Source texts of formatted documents:
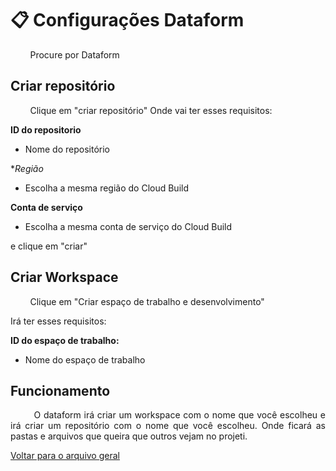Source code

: <div style="text-align: justify;">

# 📋 Configurações Dataform
&nbsp;&nbsp;&nbsp;&nbsp;&nbsp;&nbsp;&nbsp;&nbsp;Procure por Dataform

## Criar repositório
&nbsp;&nbsp;&nbsp;&nbsp;&nbsp;&nbsp;&nbsp;&nbsp;Clique em "criar repositório"
Onde vai ter esses requisitos:

**ID do repositorio**
- Nome do repositório

**Região*
- Escolha a mesma região do Cloud Build

**Conta de serviço**
- Escolha a mesma conta de serviço do Cloud Build

e clique em "criar"

## Criar Workspace
&nbsp;&nbsp;&nbsp;&nbsp;&nbsp;&nbsp;&nbsp;&nbsp;Clique em "Criar espaço de trabalho e desenvolvimento"

Irá ter esses requisitos:

**ID do espaço de trabalho:**
- Nome do espaço de trabalho

## Funcionamento
&nbsp;&nbsp;&nbsp;&nbsp;&nbsp;&nbsp;&nbsp;&nbsp;O dataform irá criar um workspace com o nome que você escolheu e irá criar um repositório com o nome que você escolheu. Onde ficará as pastas e arquivos que queira que outros vejam no projeti.

[Voltar para o arquivo geral](../over-view.md)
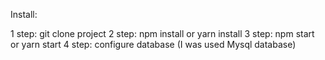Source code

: 
Install:

1 step: git clone project
2 step: npm install or yarn install
3 step: npm start or yarn start
4 step: configure database (I was used Mysql database)
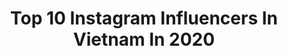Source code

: ---
title: Top 10 Instagram Influencers In Vietnam In 2020
description: >-
  Find top Instagram influencers in Vietnam in 2020. Most popular hashtags: #la #200501 #backtochildhood #2020.
platform: Instagram
profiles:
  - username: "kend2409"
    fullname: >-
      Thanh Phu
    location: "Vietnam"
    followers: 5766
    engagement: 1772
    commentsToLikes: 0.013988
    id: ck13a3mi7ogpa0i19qbbxky9v
    verified: false
    hashtags: "#snobshots, #ynbclub"
  - username: "monstar_key"
    fullname: >-
      KEY
    location: "Vietnam"
    followers: 164769
    engagement: 299
    commentsToLikes: 0.004758
    id: ck15q18g70m2k0i196vl8ox9u
    verified: true
    hashtags: "#glitsyapp, #teamkey, #glitsyappvn, #adidasoriginals"
  - username: "_dieu._.anh"
    fullname: >-
      Đoàn Triệu Diệu Anh
    location: "Vietnam"
    followers: 154389
    engagement: 192
    commentsToLikes: 0.009095
    id: ck0tv40nd9u6q0i19d92mdd97
    verified: false
    hashtags: "#senka, #perfectuvessence, #checkinwithsenka, #tranghongchuannhat"
  - username: "lemaihang"
    fullname: >-
      Lê Mai Hằng
    location: "Vietnam"
    followers: 17939
    engagement: 671
    commentsToLikes: 0.006526
    id: ck0w0inyseeav0i19l8oa2r3o
    verified: false
    hashtags: "#inspirationalquotes, #dailymotivation, #sisters, #siblinggoals"
  - username: "hani.news"
    fullname: >-
      EXID Hani's  (안하니) VIETNAM🌹
    location: "Vietnam"
    followers: 76202
    engagement: 179
    commentsToLikes: 0.001642
    id: ck15tjzdvigqx0i19sm8ljs5p
    verified: false
    hashtags: "#200501, #hyelin, #leggo, #happy"
  - username: "truonghoang.maianh"
    fullname: >-
      Trương Hoàng Mai Anh
    location: "Vietnam"
    followers: 439237
    engagement: 348
    commentsToLikes: 0.004402
    id: ck14je2iljv0o0i19bzh8ktq9
    verified: true
    hashtags: "#sayohyeah, #tiktok, #backtochildhood"
  - username: "baoanh0309"
    fullname: >-
      Nguyễn Hoài Bảo Anh
    location: "Vietnam"
    followers: 2063508
    engagement: 122
    commentsToLikes: 0.004199
    id: ck13a6fawoudp0i19304logdw
    verified: true
    hashtags: "#2020, #guccisunglasses, #baoanh, #tho"
  - username: "noemiepariss"
    fullname: >-
      🦋 PARIS NOÉMIE BẢO NHI 🦋
    location: "Vietnam"
    followers: 5991
    engagement: 506
    commentsToLikes: 0.004317
    id: ck0tv42uj9ugq0i19hbsf2798
    verified: false
    hashtags: "#lesbutbetter, #ninmie"
  - username: "thekrischris"
    fullname: >-
      Kristen Christopher
    location: "Vietnam"
    followers: 8868
    engagement: 714
    commentsToLikes: 0.057264
    id: ck0u8ricl82jf0i19wvpxv8hz
    verified: false
    hashtags: "#saggitarius, #jokesonyou, #lovesummerhateeverythingelse"
  - username: "k_gasp"
    fullname: >-
      Myle' | ガspk
    location: "Vietnam"
    followers: 34545
    engagement: 1212
    commentsToLikes: 0.003911
    id: ck0tz098xomcr0i19ynw8iucu
    verified: false
    hashtags: "#illustration, #vent, #wip, #collab"
---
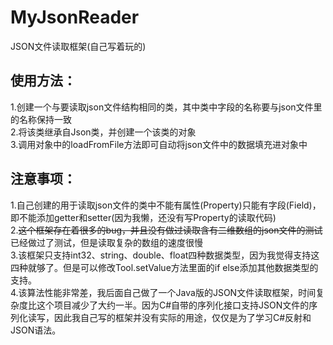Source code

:# MyJsonReader  
JSON文件读取框架(自己写着玩的)  
## 使用方法：  
1.创建一个与要读取json文件结构相同的类，其中类中字段的名称要与json文件里的名称保持一致  
2.将该类继承自Json类，并创建一个该类的对象  
3.调用对象中的loadFromFile方法即可自动将json文件中的数据填充进对象中  
## 注意事项：  
1.自己创建的用于读取json文件的类中不能有属性(Property)只能有字段(Field)，即不能添加getter和setter(因为我懒，还没有写Property的读取代码)  
2.~~这个框架存在着很多的bug，并且没有做过读取含有二维数组的json文件的测试~~已经做过了测试，但是读取复杂的数组的速度很慢  
3.该框架只支持int32、string、double、float四种数据类型，因为我觉得支持这四种就够了。但是可以修改Tool.setValue方法里面的if else添加其他数据类型的支持。  
4.该算法性能非常差，我后面自己做了一个Java版的JSON文件读取框架，时间复杂度比这个项目减少了大约一半。因为C#自带的序列化接口支持JSON文件的序列化读写，因此我自己写的框架并没有实际的用途，仅仅是为了学习C#反射和JSON语法。
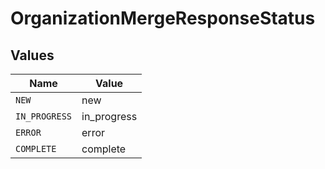 # OrganizationMergeResponseStatus


## Values

| Name          | Value         |
| ------------- | ------------- |
| `NEW`         | new           |
| `IN_PROGRESS` | in_progress   |
| `ERROR`       | error         |
| `COMPLETE`    | complete      |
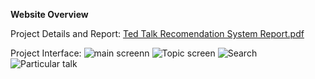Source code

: **Website Overview**

Project Details and Report: [Ted Talk Recomendation System Report.pdf](https://github.com/user-attachments/files/16826077/Ted.Talk.Recomendation.System.Report.pdf)

Project Interface:
![main screenn](https://github.com/user-attachments/assets/a219bbcb-464a-43da-89cc-ee0f0ba1187c)
![Topic screen](https://github.com/user-attachments/assets/f72df2b4-f6af-47b1-a77b-91912ce9365b)
![Search](https://github.com/user-attachments/assets/a6817c14-316f-4fd3-bc14-e11713c53087)
![Particular talk](https://github.com/user-attachments/assets/a273494e-7cb6-42b1-afd3-e45fc4968604)

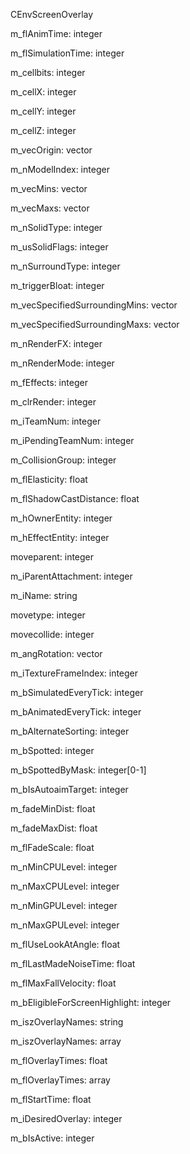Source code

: CEnvScreenOverlay

m_flAnimTime: integer

m_flSimulationTime: integer

m_cellbits: integer

m_cellX: integer

m_cellY: integer

m_cellZ: integer

m_vecOrigin: vector

m_nModelIndex: integer

m_vecMins: vector

m_vecMaxs: vector

m_nSolidType: integer

m_usSolidFlags: integer

m_nSurroundType: integer

m_triggerBloat: integer

m_vecSpecifiedSurroundingMins: vector

m_vecSpecifiedSurroundingMaxs: vector

m_nRenderFX: integer

m_nRenderMode: integer

m_fEffects: integer

m_clrRender: integer

m_iTeamNum: integer

m_iPendingTeamNum: integer

m_CollisionGroup: integer

m_flElasticity: float

m_flShadowCastDistance: float

m_hOwnerEntity: integer

m_hEffectEntity: integer

moveparent: integer

m_iParentAttachment: integer

m_iName: string

movetype: integer

movecollide: integer

m_angRotation: vector

m_iTextureFrameIndex: integer

m_bSimulatedEveryTick: integer

m_bAnimatedEveryTick: integer

m_bAlternateSorting: integer

m_bSpotted: integer

m_bSpottedByMask: integer[0-1]

m_bIsAutoaimTarget: integer

m_fadeMinDist: float

m_fadeMaxDist: float

m_flFadeScale: float

m_nMinCPULevel: integer

m_nMaxCPULevel: integer

m_nMinGPULevel: integer

m_nMaxGPULevel: integer

m_flUseLookAtAngle: float

m_flLastMadeNoiseTime: float

m_flMaxFallVelocity: float

m_bEligibleForScreenHighlight: integer

m_iszOverlayNames: string

m_iszOverlayNames: array

m_flOverlayTimes: float

m_flOverlayTimes: array

m_flStartTime: float

m_iDesiredOverlay: integer

m_bIsActive: integer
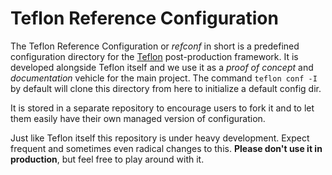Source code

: # Teflon Reference Configuration

The Teflon Reference Configuration or *refconf* in short is a predefined
configuration directory for the
[Teflon](https://github.com/gradient-images/teflon) post-production framework.
It is developed alongside Teflon itself and we use it as a *proof of concept*
and *documentation* vehicle for the main project. The command `teflon conf -I`
by default will clone this directory from here to initialize a default config
dir.

It is stored in a separate repository to encourage users to fork it and to let
them easily have their own managed version of configuration.

Just like Teflon itself this repository is under heavy development. Expect
frequent and sometimes even radical changes to this. **Please don't use it in production**, but feel free to play around with it.
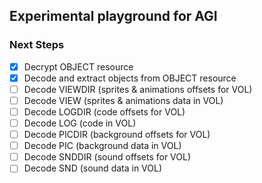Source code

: Experimental playground for AGI
-------------------------------

### Next Steps

* [x] Decrypt OBJECT resource
* [x] Decode and extract objects from OBJECT resource
* [ ] Decode VIEWDIR (sprites & animations offsets for VOL)
* [ ] Decode VIEW (sprites & animations data in VOL)
* [ ] Decode LOGDIR (code offsets for VOL)
* [ ] Decode LOG (code in VOL)
* [ ] Decode PICDIR (background offsets for VOL)
* [ ] Decode PIC (background data in VOL)
* [ ] Decode SNDDIR (sound offsets for VOL)
* [ ] Decode SND (sound data in VOL)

Problem to work on = Pictures do not belong in the copy. Repeat only the lines from the top of the records through the line containing "## Funcionamento".

The answer =
Source code

: <div style="text-align: justify;">

# 📋 Configurações Dataform
&nbsp;&nbsp;&nbsp;&nbsp;&nbsp;&nbsp;&nbsp;&nbsp;Procure por Dataform

## Criar repositório
&nbsp;&nbsp;&nbsp;&nbsp;&nbsp;&nbsp;&nbsp;&nbsp;Clique em "criar repositório"
Onde vai ter esses requisitos:

**ID do repositorio**
- Nome do repositório

**Região*
- Escolha a mesma região do Cloud Build

**Conta de serviço**
- Escolha a mesma conta de serviço do Cloud Build

e clique em "criar"

## Criar Workspace
&nbsp;&nbsp;&nbsp;&nbsp;&nbsp;&nbsp;&nbsp;&nbsp;Clique em "Criar espaço de trabalho e desenvolvimento"

Irá ter esses requisitos:

**ID do espaço de trabalho:**
- Nome do espaço de trabalho

## Funcionamento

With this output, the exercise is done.